[Input for this task]:

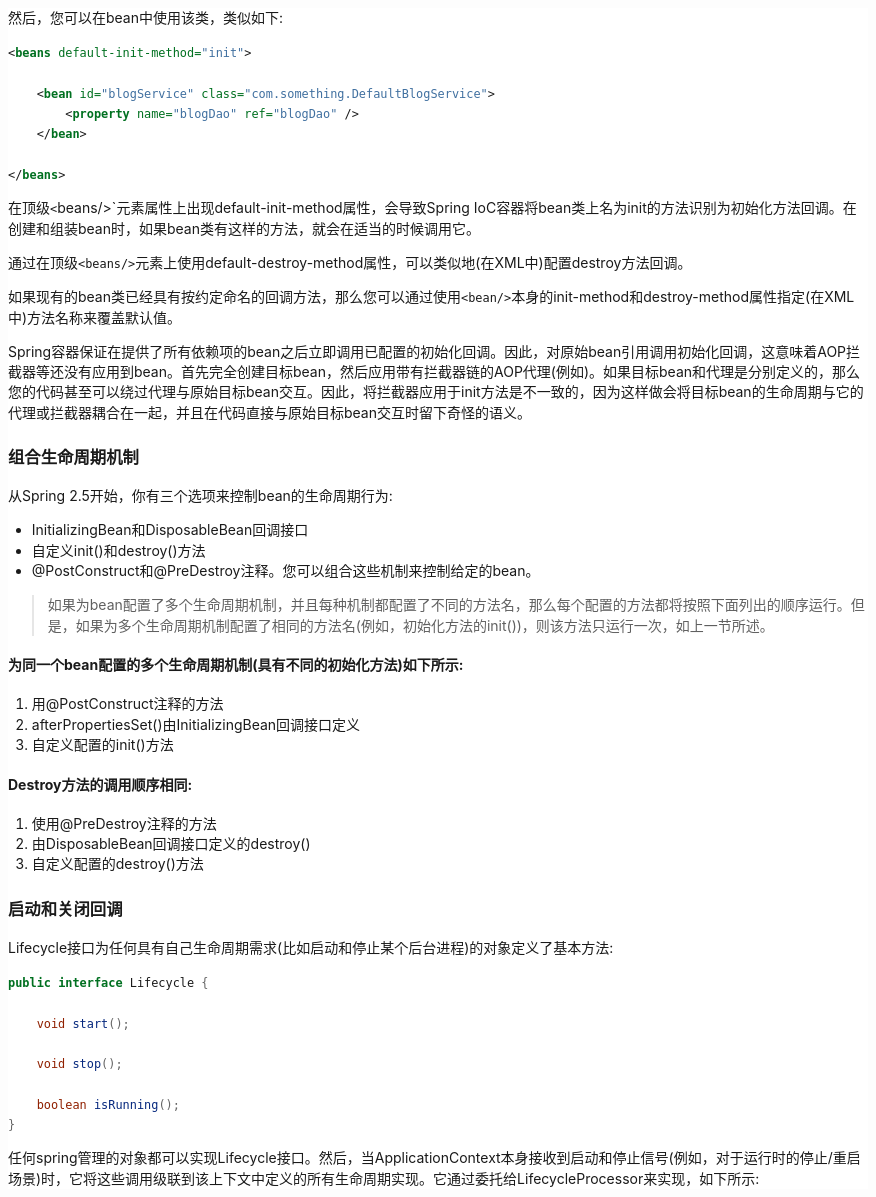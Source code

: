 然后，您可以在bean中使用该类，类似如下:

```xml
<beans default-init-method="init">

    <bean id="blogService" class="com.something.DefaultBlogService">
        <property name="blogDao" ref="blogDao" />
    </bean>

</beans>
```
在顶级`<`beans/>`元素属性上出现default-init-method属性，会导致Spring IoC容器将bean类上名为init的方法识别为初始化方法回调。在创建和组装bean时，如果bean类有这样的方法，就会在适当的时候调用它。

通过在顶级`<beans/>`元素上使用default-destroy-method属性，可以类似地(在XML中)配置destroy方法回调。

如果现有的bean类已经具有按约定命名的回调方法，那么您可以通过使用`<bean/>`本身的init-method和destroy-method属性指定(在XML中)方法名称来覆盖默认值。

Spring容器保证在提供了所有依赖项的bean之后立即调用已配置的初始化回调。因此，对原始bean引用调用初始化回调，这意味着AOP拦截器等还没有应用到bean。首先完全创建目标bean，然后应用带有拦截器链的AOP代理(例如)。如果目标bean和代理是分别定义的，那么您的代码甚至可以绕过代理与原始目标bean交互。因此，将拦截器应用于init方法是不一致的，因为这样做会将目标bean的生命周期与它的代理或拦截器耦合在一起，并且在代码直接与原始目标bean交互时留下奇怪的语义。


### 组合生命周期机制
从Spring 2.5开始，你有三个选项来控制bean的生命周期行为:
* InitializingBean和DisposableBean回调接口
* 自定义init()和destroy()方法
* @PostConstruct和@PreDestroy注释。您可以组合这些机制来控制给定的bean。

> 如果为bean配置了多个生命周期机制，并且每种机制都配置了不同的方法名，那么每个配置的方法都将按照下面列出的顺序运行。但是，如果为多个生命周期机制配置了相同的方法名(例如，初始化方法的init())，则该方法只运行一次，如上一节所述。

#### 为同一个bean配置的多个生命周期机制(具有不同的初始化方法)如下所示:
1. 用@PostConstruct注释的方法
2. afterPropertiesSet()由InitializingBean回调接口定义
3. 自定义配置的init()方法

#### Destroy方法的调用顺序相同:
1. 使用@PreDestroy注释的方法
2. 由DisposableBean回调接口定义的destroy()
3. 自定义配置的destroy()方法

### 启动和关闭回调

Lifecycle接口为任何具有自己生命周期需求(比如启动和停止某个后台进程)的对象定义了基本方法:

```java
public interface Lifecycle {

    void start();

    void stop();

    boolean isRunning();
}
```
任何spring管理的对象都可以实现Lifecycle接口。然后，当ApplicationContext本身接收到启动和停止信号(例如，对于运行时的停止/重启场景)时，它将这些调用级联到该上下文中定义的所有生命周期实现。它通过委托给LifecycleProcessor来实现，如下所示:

* * *

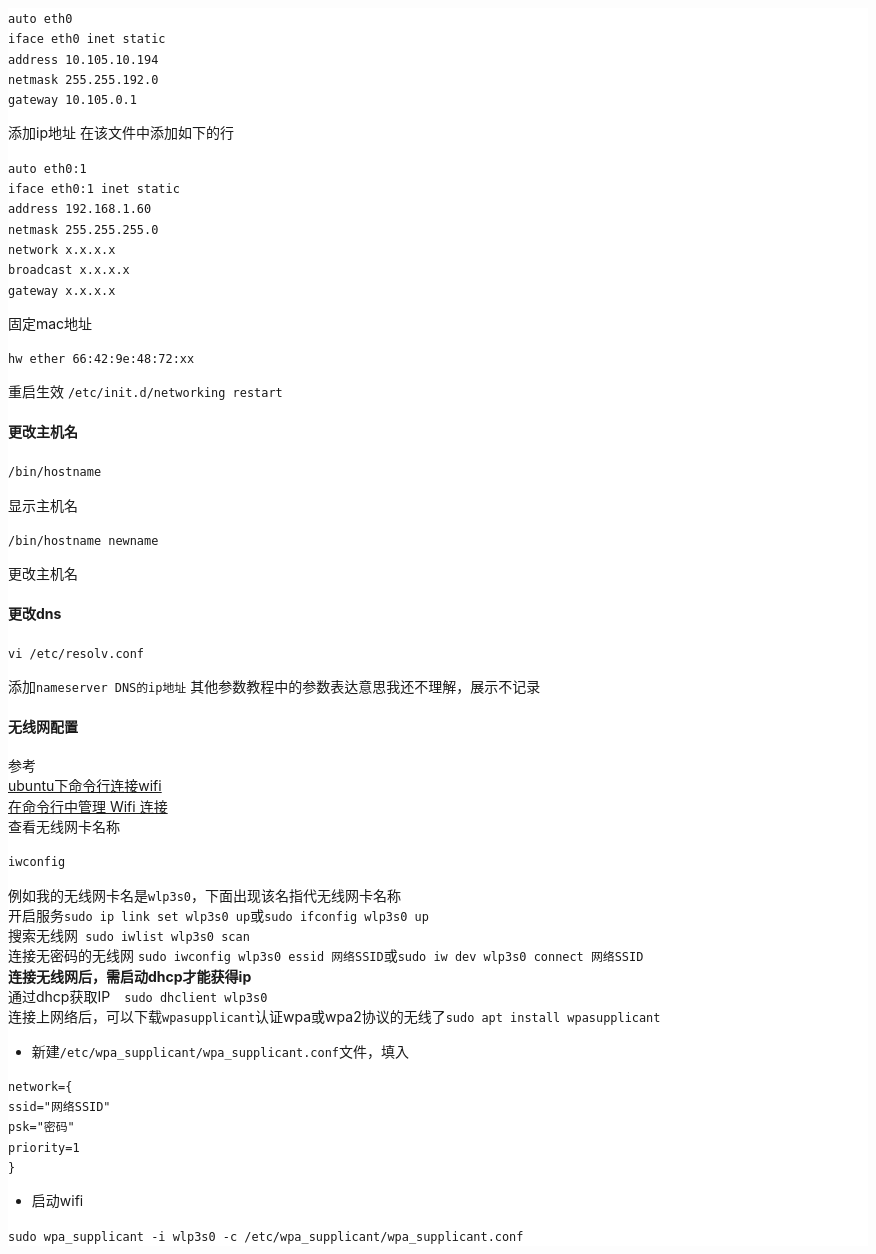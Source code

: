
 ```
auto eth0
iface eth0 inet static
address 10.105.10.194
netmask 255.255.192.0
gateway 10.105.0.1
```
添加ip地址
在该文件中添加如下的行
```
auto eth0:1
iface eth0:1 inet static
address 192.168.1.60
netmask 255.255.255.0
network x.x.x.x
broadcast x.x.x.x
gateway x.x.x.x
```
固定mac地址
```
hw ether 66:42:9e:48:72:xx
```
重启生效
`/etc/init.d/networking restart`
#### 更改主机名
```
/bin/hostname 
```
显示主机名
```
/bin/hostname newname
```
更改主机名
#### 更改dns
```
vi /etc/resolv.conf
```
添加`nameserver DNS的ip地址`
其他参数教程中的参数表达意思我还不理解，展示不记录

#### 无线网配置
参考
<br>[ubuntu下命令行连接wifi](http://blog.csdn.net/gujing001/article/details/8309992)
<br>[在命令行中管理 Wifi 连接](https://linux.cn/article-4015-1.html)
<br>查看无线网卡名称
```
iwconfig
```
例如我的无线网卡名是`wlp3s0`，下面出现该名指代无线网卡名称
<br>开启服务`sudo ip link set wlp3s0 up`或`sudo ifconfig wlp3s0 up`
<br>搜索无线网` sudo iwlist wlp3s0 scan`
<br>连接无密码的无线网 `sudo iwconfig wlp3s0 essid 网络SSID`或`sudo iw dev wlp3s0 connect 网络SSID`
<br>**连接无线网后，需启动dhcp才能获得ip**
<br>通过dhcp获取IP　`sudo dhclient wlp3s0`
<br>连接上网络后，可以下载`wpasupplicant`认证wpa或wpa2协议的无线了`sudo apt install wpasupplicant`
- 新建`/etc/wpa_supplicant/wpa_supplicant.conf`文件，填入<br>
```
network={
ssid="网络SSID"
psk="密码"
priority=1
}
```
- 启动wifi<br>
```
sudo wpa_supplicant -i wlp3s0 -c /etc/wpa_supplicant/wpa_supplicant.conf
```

[Exercise objective]: Scan the listing for the word "beans". Copy every line in which it appears.

[Output for this task]:
<beans default-init-method="init">
</beans>
在顶级`<`beans/>`元素属性上出现default-init-method属性，会导致Spring IoC容器将bean类上名为init的方法识别为初始化方法回调。在创建和组装bean时，如果bean类有这样的方法，就会在适当的时候调用它。
通过在顶级`<beans/>`元素上使用default-destroy-method属性，可以类似地(在XML中)配置destroy方法回调。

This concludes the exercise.